• Exercise brief:
Only certain lines below are wanted: those starting at the line containing "des Sensors über" and ending at the line containing "Sie die folgenden", both included, each retyped exactly.

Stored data

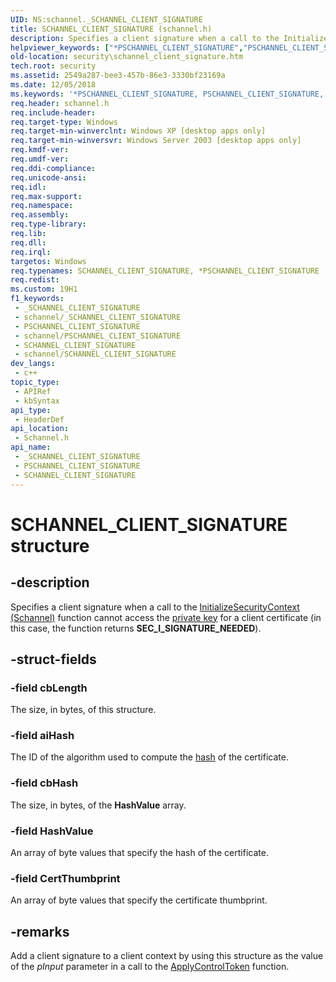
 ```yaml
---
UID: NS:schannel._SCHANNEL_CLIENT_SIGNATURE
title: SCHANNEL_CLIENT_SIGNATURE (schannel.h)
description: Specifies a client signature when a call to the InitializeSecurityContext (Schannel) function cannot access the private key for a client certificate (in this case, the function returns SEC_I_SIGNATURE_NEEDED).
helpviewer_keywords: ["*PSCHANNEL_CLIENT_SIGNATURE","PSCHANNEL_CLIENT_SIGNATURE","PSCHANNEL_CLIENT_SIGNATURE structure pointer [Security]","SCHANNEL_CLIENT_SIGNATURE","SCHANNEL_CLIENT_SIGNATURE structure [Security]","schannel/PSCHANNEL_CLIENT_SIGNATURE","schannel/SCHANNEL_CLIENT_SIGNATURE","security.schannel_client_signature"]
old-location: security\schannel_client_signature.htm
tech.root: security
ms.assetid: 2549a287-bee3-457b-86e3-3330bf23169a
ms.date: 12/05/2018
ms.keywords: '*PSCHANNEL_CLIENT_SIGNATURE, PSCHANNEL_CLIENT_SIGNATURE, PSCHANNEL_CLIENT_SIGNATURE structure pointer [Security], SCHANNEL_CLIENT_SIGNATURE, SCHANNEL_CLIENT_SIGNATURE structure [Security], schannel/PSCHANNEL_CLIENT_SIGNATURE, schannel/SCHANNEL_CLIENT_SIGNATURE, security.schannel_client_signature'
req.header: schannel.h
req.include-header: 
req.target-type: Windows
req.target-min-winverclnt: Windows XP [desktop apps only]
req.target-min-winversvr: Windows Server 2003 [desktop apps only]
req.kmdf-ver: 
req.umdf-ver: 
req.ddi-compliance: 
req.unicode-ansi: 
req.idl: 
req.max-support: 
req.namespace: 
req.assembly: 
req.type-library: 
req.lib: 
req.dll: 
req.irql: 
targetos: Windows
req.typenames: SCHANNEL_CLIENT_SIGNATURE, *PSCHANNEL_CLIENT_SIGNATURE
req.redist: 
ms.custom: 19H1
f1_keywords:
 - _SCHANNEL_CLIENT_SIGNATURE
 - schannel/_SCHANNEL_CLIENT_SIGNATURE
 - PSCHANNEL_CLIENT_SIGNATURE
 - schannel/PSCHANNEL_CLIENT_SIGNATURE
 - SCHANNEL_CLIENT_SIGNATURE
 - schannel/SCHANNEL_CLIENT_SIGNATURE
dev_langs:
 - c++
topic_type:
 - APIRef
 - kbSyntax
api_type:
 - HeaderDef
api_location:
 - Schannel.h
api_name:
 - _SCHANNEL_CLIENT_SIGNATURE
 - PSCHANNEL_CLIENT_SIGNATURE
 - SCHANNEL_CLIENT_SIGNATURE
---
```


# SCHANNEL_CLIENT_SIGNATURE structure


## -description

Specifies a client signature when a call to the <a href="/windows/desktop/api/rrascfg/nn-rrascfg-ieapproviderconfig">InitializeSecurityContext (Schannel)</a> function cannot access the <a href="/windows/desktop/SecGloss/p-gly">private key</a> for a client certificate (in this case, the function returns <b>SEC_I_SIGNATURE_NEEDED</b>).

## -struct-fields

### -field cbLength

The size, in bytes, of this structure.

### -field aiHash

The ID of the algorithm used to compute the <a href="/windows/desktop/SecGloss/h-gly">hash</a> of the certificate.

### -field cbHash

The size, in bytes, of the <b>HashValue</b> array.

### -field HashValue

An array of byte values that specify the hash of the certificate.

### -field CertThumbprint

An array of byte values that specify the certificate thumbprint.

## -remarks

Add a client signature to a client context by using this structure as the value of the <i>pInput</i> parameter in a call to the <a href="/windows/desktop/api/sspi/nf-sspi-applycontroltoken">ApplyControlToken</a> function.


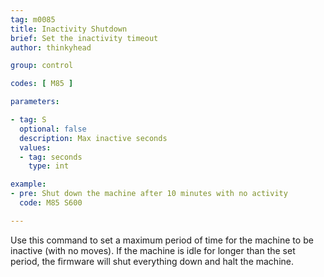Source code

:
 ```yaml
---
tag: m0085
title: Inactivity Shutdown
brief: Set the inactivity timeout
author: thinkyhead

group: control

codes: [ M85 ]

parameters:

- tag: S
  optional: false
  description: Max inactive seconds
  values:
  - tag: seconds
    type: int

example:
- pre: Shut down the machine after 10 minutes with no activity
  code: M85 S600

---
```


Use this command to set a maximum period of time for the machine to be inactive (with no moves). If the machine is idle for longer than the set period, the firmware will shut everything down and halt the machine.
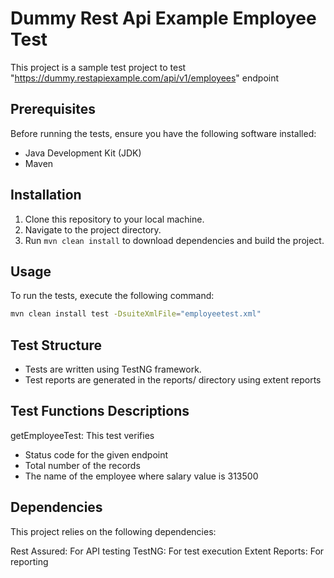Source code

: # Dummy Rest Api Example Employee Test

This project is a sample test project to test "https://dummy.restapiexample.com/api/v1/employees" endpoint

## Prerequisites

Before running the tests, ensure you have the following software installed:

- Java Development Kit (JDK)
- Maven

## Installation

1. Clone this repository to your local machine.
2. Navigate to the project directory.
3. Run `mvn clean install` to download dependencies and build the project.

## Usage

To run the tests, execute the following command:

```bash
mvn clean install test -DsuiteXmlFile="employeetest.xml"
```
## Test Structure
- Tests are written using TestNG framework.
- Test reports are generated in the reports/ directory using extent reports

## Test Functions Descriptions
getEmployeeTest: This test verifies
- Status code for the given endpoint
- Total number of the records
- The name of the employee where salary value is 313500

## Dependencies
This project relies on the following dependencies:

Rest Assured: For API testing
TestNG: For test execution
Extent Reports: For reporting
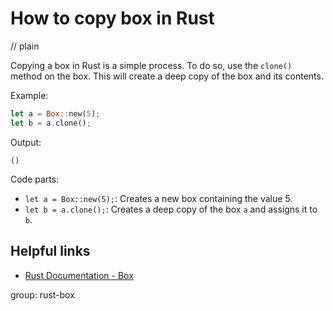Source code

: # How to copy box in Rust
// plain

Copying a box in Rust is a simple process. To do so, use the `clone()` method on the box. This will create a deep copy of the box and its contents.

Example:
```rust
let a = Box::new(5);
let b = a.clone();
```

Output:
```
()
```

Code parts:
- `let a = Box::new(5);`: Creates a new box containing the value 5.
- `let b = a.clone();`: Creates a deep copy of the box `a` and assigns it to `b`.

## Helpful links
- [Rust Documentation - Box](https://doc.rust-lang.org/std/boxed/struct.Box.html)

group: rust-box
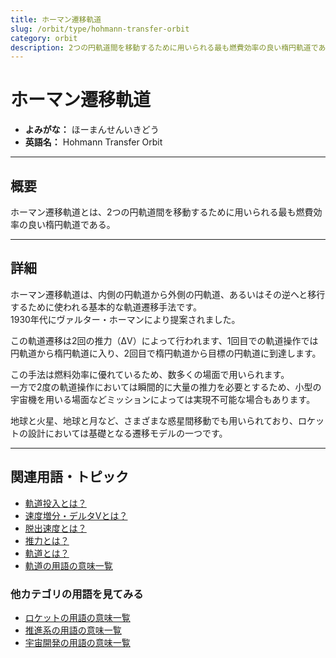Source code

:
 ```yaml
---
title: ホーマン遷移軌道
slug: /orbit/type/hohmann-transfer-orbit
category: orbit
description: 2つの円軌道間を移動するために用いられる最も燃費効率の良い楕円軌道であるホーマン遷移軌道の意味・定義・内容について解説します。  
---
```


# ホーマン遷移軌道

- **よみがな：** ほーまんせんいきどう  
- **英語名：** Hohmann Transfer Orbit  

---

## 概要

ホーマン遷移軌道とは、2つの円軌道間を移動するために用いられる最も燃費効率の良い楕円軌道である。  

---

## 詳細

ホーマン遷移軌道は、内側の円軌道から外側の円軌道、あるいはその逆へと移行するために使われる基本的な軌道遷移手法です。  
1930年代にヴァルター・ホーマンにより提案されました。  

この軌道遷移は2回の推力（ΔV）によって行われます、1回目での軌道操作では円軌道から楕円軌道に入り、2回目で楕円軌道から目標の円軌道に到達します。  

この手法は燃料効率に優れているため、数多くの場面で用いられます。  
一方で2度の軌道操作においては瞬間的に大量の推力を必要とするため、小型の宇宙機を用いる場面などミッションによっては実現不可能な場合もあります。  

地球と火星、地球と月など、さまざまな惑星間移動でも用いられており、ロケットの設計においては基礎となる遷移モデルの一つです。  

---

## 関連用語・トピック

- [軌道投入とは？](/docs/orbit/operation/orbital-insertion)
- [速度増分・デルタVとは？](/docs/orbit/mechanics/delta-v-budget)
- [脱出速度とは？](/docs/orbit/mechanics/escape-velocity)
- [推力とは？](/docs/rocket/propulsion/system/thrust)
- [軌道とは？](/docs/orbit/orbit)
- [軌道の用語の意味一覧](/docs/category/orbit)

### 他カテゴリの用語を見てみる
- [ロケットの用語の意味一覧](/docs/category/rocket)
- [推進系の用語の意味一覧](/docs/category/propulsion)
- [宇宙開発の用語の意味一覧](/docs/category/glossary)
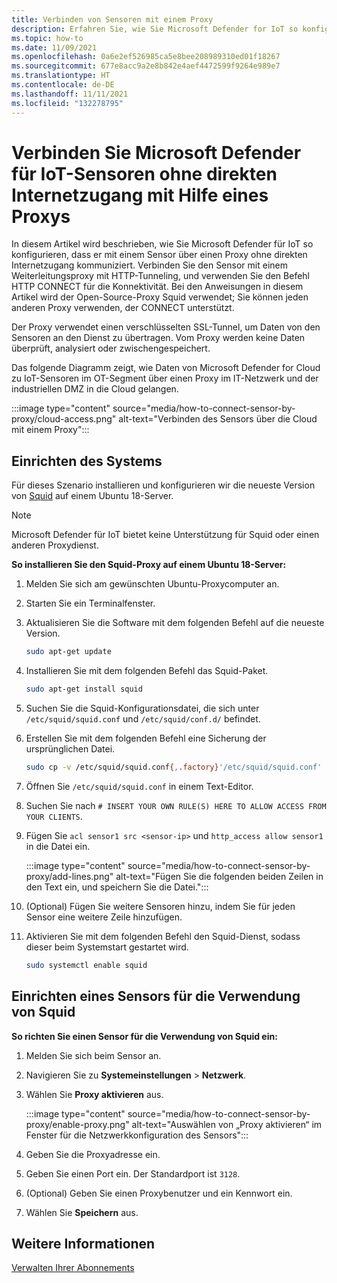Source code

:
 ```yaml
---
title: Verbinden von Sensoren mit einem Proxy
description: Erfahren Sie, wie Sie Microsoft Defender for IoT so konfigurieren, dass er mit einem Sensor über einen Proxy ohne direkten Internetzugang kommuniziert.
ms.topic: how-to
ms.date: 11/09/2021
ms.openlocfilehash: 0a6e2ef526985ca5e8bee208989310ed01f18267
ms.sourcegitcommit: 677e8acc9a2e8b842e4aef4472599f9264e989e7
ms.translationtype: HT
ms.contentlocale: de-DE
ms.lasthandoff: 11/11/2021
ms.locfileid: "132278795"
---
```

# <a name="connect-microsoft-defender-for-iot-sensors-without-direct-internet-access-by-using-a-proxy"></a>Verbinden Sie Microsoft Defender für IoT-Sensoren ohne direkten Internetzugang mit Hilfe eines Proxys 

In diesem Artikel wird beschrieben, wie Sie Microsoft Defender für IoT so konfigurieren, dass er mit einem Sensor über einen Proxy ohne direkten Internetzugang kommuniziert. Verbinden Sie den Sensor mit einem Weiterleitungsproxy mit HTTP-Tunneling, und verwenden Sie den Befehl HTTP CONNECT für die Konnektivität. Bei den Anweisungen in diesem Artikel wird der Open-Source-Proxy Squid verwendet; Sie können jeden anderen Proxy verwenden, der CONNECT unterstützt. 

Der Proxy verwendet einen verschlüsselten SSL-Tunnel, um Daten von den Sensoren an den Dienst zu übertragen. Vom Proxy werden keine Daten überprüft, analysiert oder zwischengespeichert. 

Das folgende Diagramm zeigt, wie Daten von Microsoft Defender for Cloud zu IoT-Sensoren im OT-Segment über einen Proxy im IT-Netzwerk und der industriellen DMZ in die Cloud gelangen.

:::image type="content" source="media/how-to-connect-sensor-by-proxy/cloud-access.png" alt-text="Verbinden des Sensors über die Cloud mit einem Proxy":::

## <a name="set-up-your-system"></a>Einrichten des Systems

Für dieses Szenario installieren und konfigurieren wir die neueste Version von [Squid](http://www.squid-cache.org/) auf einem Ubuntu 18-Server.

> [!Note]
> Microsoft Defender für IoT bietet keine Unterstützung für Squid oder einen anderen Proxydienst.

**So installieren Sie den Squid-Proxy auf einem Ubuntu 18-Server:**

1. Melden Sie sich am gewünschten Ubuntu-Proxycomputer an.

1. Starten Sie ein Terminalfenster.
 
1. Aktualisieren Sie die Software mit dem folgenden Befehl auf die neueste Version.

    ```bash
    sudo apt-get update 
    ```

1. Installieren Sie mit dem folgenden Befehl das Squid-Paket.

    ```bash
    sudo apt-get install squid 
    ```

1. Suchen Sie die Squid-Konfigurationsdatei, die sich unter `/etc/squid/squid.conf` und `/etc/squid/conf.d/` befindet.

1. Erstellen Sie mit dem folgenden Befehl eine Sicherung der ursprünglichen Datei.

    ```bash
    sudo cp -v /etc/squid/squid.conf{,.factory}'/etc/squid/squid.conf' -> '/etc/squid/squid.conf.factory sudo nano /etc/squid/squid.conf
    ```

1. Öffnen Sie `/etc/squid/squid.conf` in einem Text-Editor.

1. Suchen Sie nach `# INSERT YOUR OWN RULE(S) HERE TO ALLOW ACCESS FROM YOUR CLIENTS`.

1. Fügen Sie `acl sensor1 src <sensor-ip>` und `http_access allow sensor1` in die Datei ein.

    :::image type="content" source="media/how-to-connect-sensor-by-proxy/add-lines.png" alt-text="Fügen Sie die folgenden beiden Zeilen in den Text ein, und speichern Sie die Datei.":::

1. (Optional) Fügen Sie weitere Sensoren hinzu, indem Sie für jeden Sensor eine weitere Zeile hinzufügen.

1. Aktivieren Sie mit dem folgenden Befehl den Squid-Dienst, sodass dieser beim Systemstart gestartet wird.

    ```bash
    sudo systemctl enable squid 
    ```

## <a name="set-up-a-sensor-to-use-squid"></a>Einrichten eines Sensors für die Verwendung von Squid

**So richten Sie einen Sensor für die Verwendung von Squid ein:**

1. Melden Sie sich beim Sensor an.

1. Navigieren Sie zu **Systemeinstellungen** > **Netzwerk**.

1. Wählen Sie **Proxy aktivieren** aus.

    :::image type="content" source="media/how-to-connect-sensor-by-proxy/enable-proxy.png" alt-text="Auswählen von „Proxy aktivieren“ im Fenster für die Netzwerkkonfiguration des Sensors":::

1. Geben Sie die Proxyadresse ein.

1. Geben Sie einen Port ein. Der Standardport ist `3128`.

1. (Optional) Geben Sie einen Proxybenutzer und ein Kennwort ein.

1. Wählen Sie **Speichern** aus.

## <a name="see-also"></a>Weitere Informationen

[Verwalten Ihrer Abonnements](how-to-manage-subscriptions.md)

• Your response:
:::image type="content" source="media/how-to-connect-sensor-by-proxy/cloud-access.png" alt-text="Verbinden des Sensors über die Cloud mit einem Proxy":::

## <a name="set-up-your-system"></a>Einrichten des Systems

Für dieses Szenario installieren und konfigurieren wir die neueste Version von [Squid](http://www.squid-cache.org/) auf einem Ubuntu 18-Server.

> [!Note]
> Microsoft Defender für IoT bietet keine Unterstützung für Squid oder einen anderen Proxydienst.

**So installieren Sie den Squid-Proxy auf einem Ubuntu 18-Server:**

1. Melden Sie sich am gewünschten Ubuntu-Proxycomputer an.

1. Starten Sie ein Terminalfenster.
 
1. Aktualisieren Sie die Software mit dem folgenden Befehl auf die neueste Version.

    ```bash
    sudo apt-get update 
    ```

1. Installieren Sie mit dem folgenden Befehl das Squid-Paket.

    ```bash
    sudo apt-get install squid 
    ```

1. Suchen Sie die Squid-Konfigurationsdatei, die sich unter `/etc/squid/squid.conf` und `/etc/squid/conf.d/` befindet.

1. Erstellen Sie mit dem folgenden Befehl eine Sicherung der ursprünglichen Datei.

    ```bash
    sudo cp -v /etc/squid/squid.conf{,.factory}'/etc/squid/squid.conf' -> '/etc/squid/squid.conf.factory sudo nano /etc/squid/squid.conf
    ```

1. Öffnen Sie `/etc/squid/squid.conf` in einem Text-Editor.

1. Suchen Sie nach `# INSERT YOUR OWN RULE(S) HERE TO ALLOW ACCESS FROM YOUR CLIENTS`.

1. Fügen Sie `acl sensor1 src <sensor-ip>` und `http_access allow sensor1` in die Datei ein.

    :::image type="content" source="media/how-to-connect-sensor-by-proxy/add-lines.png" alt-text="Fügen Sie die folgenden beiden Zeilen in den Text ein, und speichern Sie die Datei.":::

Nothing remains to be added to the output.